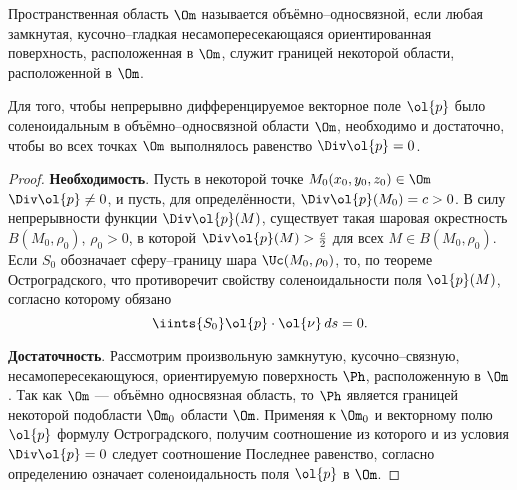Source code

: \documentclass[a4paper]{article}
\begin{document}
Пространственная область $\Om$ называется объёмно--односвязной, если
любая замкнутая, кусочно--гладкая несамопересекающаяся
ориентированная поверхность, расположенная в $\Om$, служит границей
некоторой области, расположенной в $\Om$.

\begin{theorem}
Для того, чтобы непрерывно дифференцируемое векторное поле $\ol{p}$
было соленоидальным в объёмно--односвязной области $\Om$, необходимо
и достаточно, чтобы во всех точках $\Om$ выполнялось равенство
$\Div\ol{p}=0$.
\end{theorem}

\begin{proof}
\textbf{Необходимость}. Пусть в некоторой точке
$M_0(x_0,y_0,z_0)\in\Om$ $\Div\ol{p}\ne0$, и пусть, для
определённости, $\Div\ol{p}(M_0)=c>0$. В силу непрерывности функции
$\Div\ol{p}(M)$, существует такая шаровая окрестность
$B(M_0,\rho_0)$, $\rho_0>0$, в которой $\Div\ol{p}(M)>\frac{c}2$ для
всех $M\in B(M_0,\rho_0)$. Если $S_0$ обозначает сферу--границу шара
$\Uc(M_0,\rho_0)$, то, по теореме Остроградского,
 что противоречит свойству соленоидальности поля $\ol{p}(M)$,
согласно которому обязано $$\iints{S_0}\ol{p}\cdot\ol{\nu}\,ds=0.$$

\textbf{Достаточность}. Рассмотрим произвольную замкнутую,
кусочно--связную, несамопересекающуюся, ориентируемую поверхность
$\Ph$, расположенную в $\Om$. Так как $\Om$ --- объёмно односвязная
область, то $\Ph$ является границей некоторой подобласти $\Om_0$
области $\Om$. Применяя к $\Om_0$ и векторному полю $\ol{p}$ формулу
Остроградского, получим соотношение
 из которого и из условия
$\Div\ol{p}=0$ следует соотношение
 Последнее равенство,
согласно определению означает соленоидальность поля $\ol{p}$ в
$\Om$.
\end{proof}
\end{document}
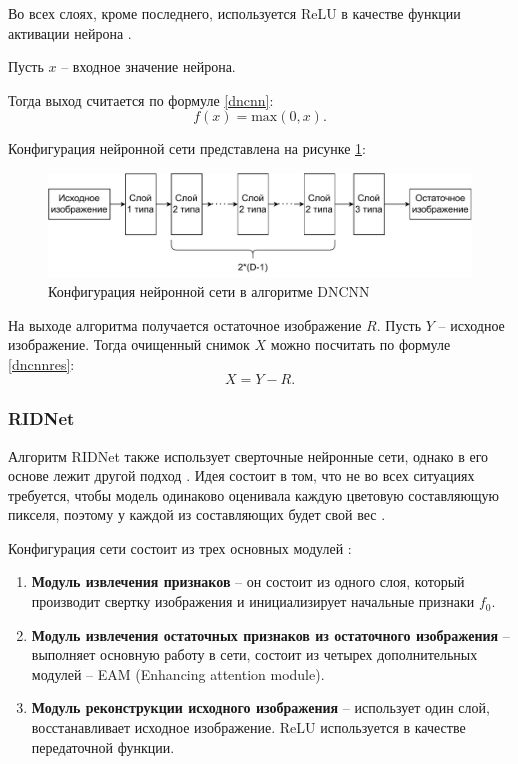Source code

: Во всех слоях, кроме последнего, используется ReLU в качестве функции активации нейрона \cite{dcnn}. 

Пусть $x$ -- входное значение нейрона. 

Тогда выход считается по формуле \eqref{dncnn}: 
\begin{equation}
	\label{dncnn}
	f(x) = \mathrm{max}(0, x).
\end{equation}

Конфигурация нейронной сети представлена на рисунке \ref{fig::dncnn}:
\FloatBarrier
\begin{figure}[h]	
	\begin{center}
		\includegraphics[width=\linewidth]{inc/pdf/dnn.pdf}
	\end{center}
	\captionsetup{justification=centering}
	\caption{Конфигурация нейронной сети в алгоритме DNCNN}
	\label{fig::dncnn}
\end{figure}
\FloatBarrier

\newpage
На выходе алгоритма получается остаточное изображение $R$. 
Пусть $Y$ -- исходное изображение.
Тогда очищенный снимок $X$ можно посчитать по формуле \eqref{dncnnres}:
\begin{equation}
	\label{dncnnres}
	X = Y - R.
\end{equation}

\subsubsection{RIDNet}
Алгоритм RIDNet также использует сверточные нейронные сети, однако в его основе лежит другой подход \cite{ridnet2}.
Идея состоит в том, что не во всех ситуациях требуется, чтобы модель одинаково оценивала каждую цветовую составляющую пикселя, поэтому у каждой из составляющих будет свой вес \cite{ridnet}.

Конфигурация сети состоит из трех основных модулей \cite{ridnet}: 
\begin{enumerate}
	\item \textbf{Модуль извлечения признаков} -- он состоит из одного слоя, который производит свертку изображения и инициализирует начальные признаки $f_0$.
	\item \textbf{Модуль извлечения остаточных признаков из остаточного изображения} -- выполняет основную работу в сети, состоит из четырех дополнительных модулей -- EAM (Enhancing attention module).
	\item  \textbf{Модуль реконструкции исходного изображения} -- использует один слой, восстанавливает исходное изображение. ReLU используется в качестве передаточной функции.
\end{enumerate}

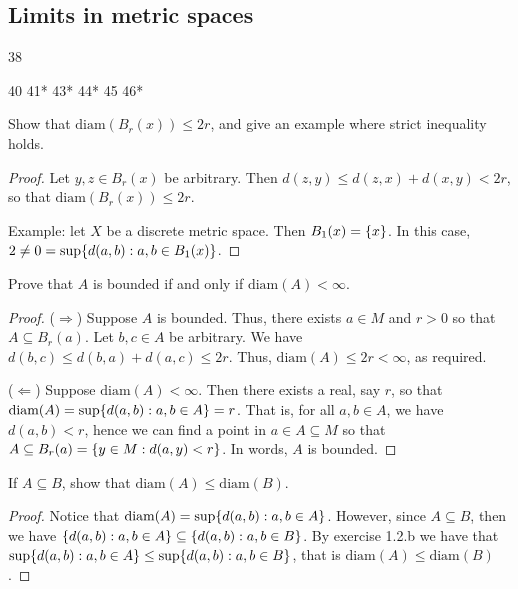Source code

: \subsection{Limits in metric spaces}

38

40
41*
43*
44*
45
46*

\begin{exercise}{27}
Show that $\text{diam}(B_r(x))\leq 2r$, and give an example where strict inequality holds.
\end{exercise}
\begin{proof}
Let $y,z\in B_r(x)$ be arbitrary. Then $d(z,y)\leq d(z,x)+d(x,y)<2r$, so that $\text{diam}(B_r(x))\leq 2r$. 

Example: let $X$ be a discrete metric space. Then $B_1(x)=\{x\}$. In this case, $2\neq 0=\sup\{d(a,b):a,b\in B_1(x)\}$.
\end{proof} 

\begin{exercise}{29}
Prove that $A$ is bounded if and only if $\text{diam}(A)<\infty$.
\end{exercise}
\begin{proof}
($\Rightarrow$) Suppose $A$ is bounded. Thus, there exists $a\in M$ and $r>0$ so that $A\subseteq B_r(a)$. Let $b,c\in A$ be arbitrary. We have $d(b,c)\leq d(b,a)+d(a,c)\leq 2r$. Thus, $\text{diam}(A)\leq 2r<\infty$, as required.

($\Leftarrow$) Suppose $\text{diam}(A)<\infty$. Then there exists a real, say $r$, so that $\text{diam}(A) =\sup\{d(a,b):a,b\in A\} =r$. That is, for all $a,b\in A$, we have $d(a,b)<r$, hence we can find a point in $a\in A\subseteq M$ so that $A\subseteq B_r(a)=\{y\in M:d(a,y)<r\}$. In words, $A$ is bounded.
\end{proof} 

\begin{exercise}{30}
If $A\subseteq B$, show that $\text{diam}(A)\leq\text{diam}(B)$.
\end{exercise}
\begin{proof}
Notice that $\text{diam}(A) =\sup\{d(a,b):a,b\in A\}$. However, since $A\subseteq B$, then we have $\{d(a,b):a,b\in A\} \subseteq\{d(a,b):a,b\in B\}$. By exercise 1.2.b we have that $\sup\{d(a,b):a,b\in A\} \leq\sup\{d(a,b):a,b\in B\}$, that is $\text{diam}(A) \leq\text{diam}(B)$.
\end{proof} 

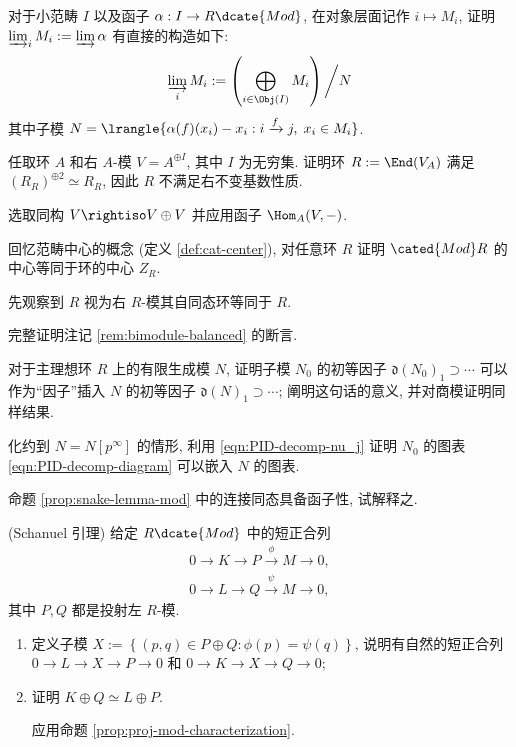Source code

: \begin{Exercises}
	\item 对于小范畴 $I$ 以及函子 $\alpha: I \to R\dcate{Mod}$, 在对象层面记作 $i \mapsto M_i$, 证明 $\varinjlim_i M_i := \varinjlim \alpha$ 有直接的构造如下:
	\[ \varinjlim_i M_i := \left( \bigoplus_{i \in \Obj(I)} M_i \right) \bigg/N \]
	其中子模 $N = \lrangle{ \alpha(f)(x_i) - x_i : i \xrightarrow{f} j, \;  x_i \in M_i }$.
	\item 任取环 $A$ 和右 $A$-模 $V = A^{\oplus I}$, 其中 $I$ 为无穷集. 证明环 $R := \End(V_A)$ 满足 $(R_R)^{\oplus 2} \simeq R_R$, 因此 $R$ 不满足右不变基数性质. \begin{hint} 选取同构 $V \rightiso V \oplus V$ 并应用函子 $\Hom_A(V, -)$.\end{hint}
	\item 回忆范畴中心的概念 (定义 \ref{def:cat-center}), 对任意环 $R$ 证明 $\cated{Mod}R$ 的中心等同于环的中心 $Z_R$. \begin{hint} 先观察到 $R$ 视为右 $R$-模其自同态环等同于 $R$.\end{hint}
	\item 完整证明注记 \ref{rem:bimodule-balanced} 的断言.
	\item 对于主理想环 $R$ 上的有限生成模 $N$, 证明子模 $N_0$ 的初等因子 $\mathfrak{d}(N_0)_1 \supset \cdots$ 可以作为``因子''插入 $N$ 的初等因子 $\mathfrak{d}(N)_1 \supset \cdots$; 阐明这句话的意义, 并对商模证明同样结果. \begin{hint} 化约到 $N=N[p^\infty]$ 的情形, 利用 \eqref{eqn:PID-decomp-nu_j} 证明 $N_0$ 的图表 \eqref{eqn:PID-decomp-diagram} 可以嵌入 $N$ 的图表.\end{hint}
	\item 命题 \ref{prop:snake-lemma-mod} 中的连接同态具备函子性, 试解释之.
	\item (Schanuel 引理) 给定 $R\dcate{Mod}$ 中的短正合列
		\begin{gather*}
			0 \to K \to P \xrightarrow{\phi} M \to 0, \\
			0 \to L \to Q \xrightarrow{\psi} M \to 0,
		\end{gather*}
		其中 $P, Q$ 都是投射左 $R$-模.
		\begin{enumerate}
			\item 定义子模 $X := \left\{(p,q) \in P \oplus Q: \phi(p) = \psi(q) \right\}$, 说明有自然的短正合列 $0 \to L \to X \to P \to 0$ 和 $0 \to K \to X \to Q \to 0$;
			\item 证明 $K \oplus Q \simeq L \oplus P$. \begin{hint} 应用命题 \ref{prop:proj-mod-characterization}. \end{hint}

\end{enumerate}
\end{Exercises}
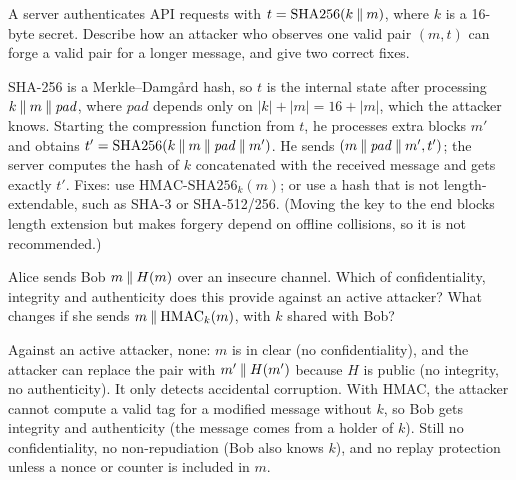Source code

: \begin{exercise}
A server authenticates API requests with $t = \mathrm{SHA256}(k \mathbin{\|} m)$, where $k$ is a 16-byte secret. Describe how an attacker who observes one valid pair $(m, t)$ can forge a valid pair for a longer message, and give two correct fixes.
\end{exercise}
\begin{solution}
SHA-256 is a Merkle--Damgård hash, so $t$ is the internal state after processing $k \mathbin{\|} m \mathbin{\|} \mathit{pad}$, where $\mathit{pad}$ depends only on $|k| + |m| = 16 + |m|$, which the attacker knows. Starting the compression function from $t$, he processes extra blocks $m'$ and obtains $t' = \mathrm{SHA256}(k \mathbin{\|} m \mathbin{\|} \mathit{pad} \mathbin{\|} m')$. He sends $(m \mathbin{\|} \mathit{pad} \mathbin{\|} m', t')$; the server computes the hash of $k$ concatenated with the received message and gets exactly $t'$. Fixes: use $\mathrm{HMAC\text{-}SHA256}_k(m)$; or use a hash that is not length-extendable, such as SHA-3 or SHA-512/256. (Moving the key to the end blocks length extension but makes forgery depend on offline collisions, so it is not recommended.)
\end{solution}

\begin{exercise}
Alice sends Bob $m \mathbin{\|} H(m)$ over an insecure channel. Which of confidentiality, integrity and authenticity does this provide against an active attacker? What changes if she sends $m \mathbin{\|} \mathrm{HMAC}_k(m)$, with $k$ shared with Bob?
\end{exercise}
\begin{solution}
Against an active attacker, none: $m$ is in clear (no confidentiality), and the attacker can replace the pair with $m' \mathbin{\|} H(m')$ because $H$ is public (no integrity, no authenticity). It only detects accidental corruption. With HMAC, the attacker cannot compute a valid tag for a modified message without $k$, so Bob gets integrity and authenticity (the message comes from a holder of $k$). Still no confidentiality, no non-repudiation (Bob also knows $k$), and no replay protection unless a nonce or counter is included in $m$.
\end{solution}

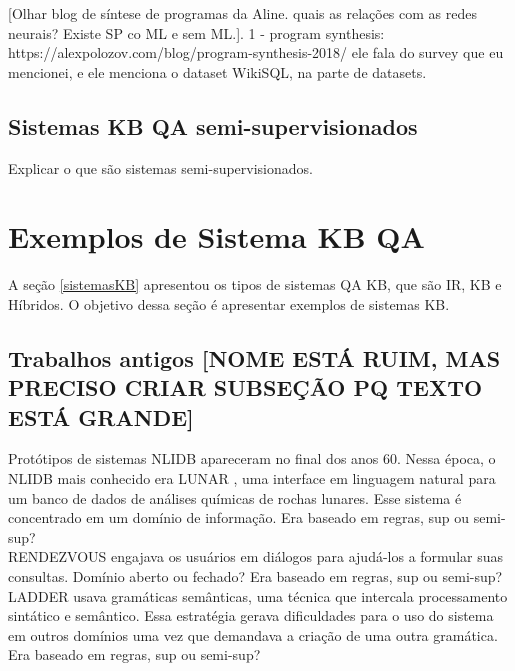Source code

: \documentclass{article}
\begin{document}
[Olhar blog de síntese de programas da Aline. quais as relações com as redes neurais? Existe SP co ML e sem ML.]. 1 - program synthesis: https://alexpolozov.com/blog/program-synthesis-2018/ ele fala do survey que eu mencionei, e ele menciona o dataset WikiSQL, na parte de datasets.

\subsection{Sistemas KB QA semi-supervisionados}

Explicar o que são sistemas semi-supervisionados.


\section{Exemplos de Sistema KB QA\label{exemplosSistemasKB}}

A seção \ref{sistemasKB} apresentou os tipos de sistemas QA KB, que são IR, KB e Híbridos. O objetivo dessa seção é apresentar exemplos de sistemas KB.\\

\subsection{Trabalhos antigos [NOME ESTÁ RUIM, MAS PRECISO CRIAR SUBSEÇÃO PQ TEXTO ESTÁ GRANDE]}

Protótipos de sistemas NLIDB apareceram no final dos anos 60. Nessa época, o NLIDB mais conhecido era LUNAR \citep{woods1973progress}, uma interface em linguagem natural para um banco de dados de análises químicas de rochas lunares. Esse sistema é concentrado em um domínio de informação. Era baseado em regras, sup ou semi-sup?\\

RENDEZVOUS \citep{codd1974seven} engajava os usuários em diálogos para ajudá-los a formular suas consultas. Domínio aberto ou fechado? Era baseado em regras, sup ou semi-sup?\\

LADDER \citep{hendrix1978developing} usava gramáticas semânticas, uma técnica que intercala processamento sintático e semântico. Essa estratégia gerava dificuldades para o uso do sistema em outros domínios uma vez que demandava a criação de uma outra gramática. Era baseado em regras, sup ou semi-sup?\\
\end{document}

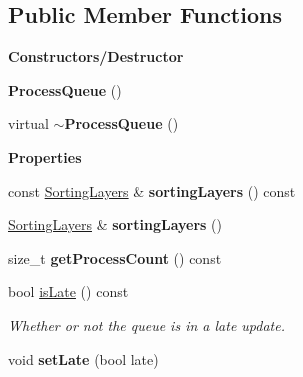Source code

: \subsection*{Public Member Functions}
\begin{Indent}\textbf{ Constructors/\+Destructor}\par
\begin{DoxyCompactItemize}
\item 
\mbox{\label{classrev_1_1_process_queue_a9d2bf7e6029d7505a33718dcf8a143b6}} 
{\bfseries Process\+Queue} ()
\item 
\mbox{\label{classrev_1_1_process_queue_a82a5017fa353c29b6d51c47581b2c33f}} 
virtual {\bfseries $\sim$\+Process\+Queue} ()
\end{DoxyCompactItemize}
\end{Indent}
\begin{Indent}\textbf{ Properties}\par
\begin{DoxyCompactItemize}
\item 
\mbox{\label{classrev_1_1_process_queue_a0624a4d2787e888e3033f3d41ea3cfdc}} 
const \mbox{\hyperlink{structrev_1_1_sorting_layers}{Sorting\+Layers}} \& {\bfseries sorting\+Layers} () const
\item 
\mbox{\label{classrev_1_1_process_queue_aefb3c613348ef53d8c2087bb4169ee21}} 
\mbox{\hyperlink{structrev_1_1_sorting_layers}{Sorting\+Layers}} \& {\bfseries sorting\+Layers} ()
\item 
\mbox{\label{classrev_1_1_process_queue_a00b551aea7b767006b4da241a3124cec}} 
size\+\_\+t {\bfseries get\+Process\+Count} () const
\item 
\mbox{\label{classrev_1_1_process_queue_ab456619639522343d6d67013d31a8e48}} 
bool \mbox{\hyperlink{classrev_1_1_process_queue_ab456619639522343d6d67013d31a8e48}{is\+Late}} () const
\begin{DoxyCompactList}\small\item\em Whether or not the queue is in a late update. \end{DoxyCompactList}\item 
\mbox{\label{classrev_1_1_process_queue_a4133f6ad3935f23579fc0d7f35e7c553}} 
void {\bfseries set\+Late} (bool late)
\end{DoxyCompactItemize}
\end{Indent}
_ _ _
● **INSTRUCTIONS TO FOLLOW**
Check each line of the material for the word "authenticity". Copy the ones that have it.

● **ANSWER FOR THIS EXERCISE**
Alice sends Bob $m \mathbin{\|} H(m)$ over an insecure channel. Which of confidentiality, integrity and authenticity does this provide against an active attacker? What changes if she sends $m \mathbin{\|} \mathrm{HMAC}_k(m)$, with $k$ shared with Bob?
Against an active attacker, none: $m$ is in clear (no confidentiality), and the attacker can replace the pair with $m' \mathbin{\|} H(m')$ because $H$ is public (no integrity, no authenticity). It only detects accidental corruption. With HMAC, the attacker cannot compute a valid tag for a modified message without $k$, so Bob gets integrity and authenticity (the message comes from a holder of $k$). Still no confidentiality, no non-repudiation (Bob also knows $k$), and no replay protection unless a nonce or counter is included in $m$.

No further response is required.